[GIVEN DATA Boundary: Start]

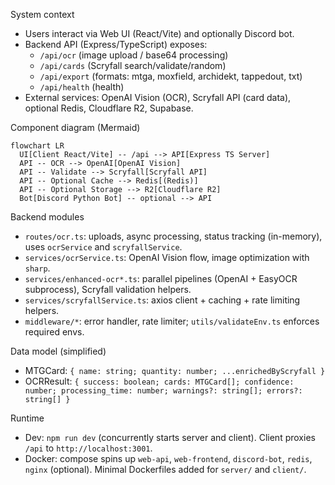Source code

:System context

- Users interact via Web UI (React/Vite) and optionally Discord bot.
- Backend API (Express/TypeScript) exposes:
  - `/api/ocr` (image upload / base64 processing)
  - `/api/cards` (Scryfall search/validate/random)
  - `/api/export` (formats: mtga, moxfield, archidekt, tappedout, txt)
  - `/api/health` (health)
- External services: OpenAI Vision (OCR), Scryfall API (card data), optional Redis, Cloudflare R2, Supabase.

Component diagram (Mermaid)

```mermaid
flowchart LR
  UI[Client React/Vite] -- /api --> API[Express TS Server]
  API -- OCR --> OpenAI[OpenAI Vision]
  API -- Validate --> Scryfall[Scryfall API]
  API -- Optional Cache --> Redis[(Redis)]
  API -- Optional Storage --> R2[Cloudflare R2]
  Bot[Discord Python Bot] -- optional --> API
```

Backend modules

- `routes/ocr.ts`: uploads, async processing, status tracking (in-memory), uses `ocrService` and `scryfallService`.
- `services/ocrService.ts`: OpenAI Vision flow, image optimization with `sharp`.
- `services/enhanced-ocr*.ts`: parallel pipelines (OpenAI + EasyOCR subprocess), Scryfall validation helpers.
- `services/scryfallService.ts`: axios client + caching + rate limiting helpers.
- `middleware/*`: error handler, rate limiter; `utils/validateEnv.ts` enforces required envs.

Data model (simplified)

- MTGCard: `{ name: string; quantity: number; ...enrichedByScryfall }`
- OCRResult: `{ success: boolean; cards: MTGCard[]; confidence: number; processing_time: number; warnings?: string[]; errors?: string[] }`

Runtime

- Dev: `npm run dev` (concurrently starts server and client). Client proxies `/api` to `http://localhost:3001`.
- Docker: compose spins up `web-api`, `web-frontend`, `discord-bot`, `redis`, `nginx` (optional). Minimal Dockerfiles added for `server/` and `client/`.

[GIVEN DATA Boundary: End]

▶ THE PROBLEM
Check each line of the records for the word "cards", then state how many lines have it, as a number only.

▶ WRITTEN SOLUTION
2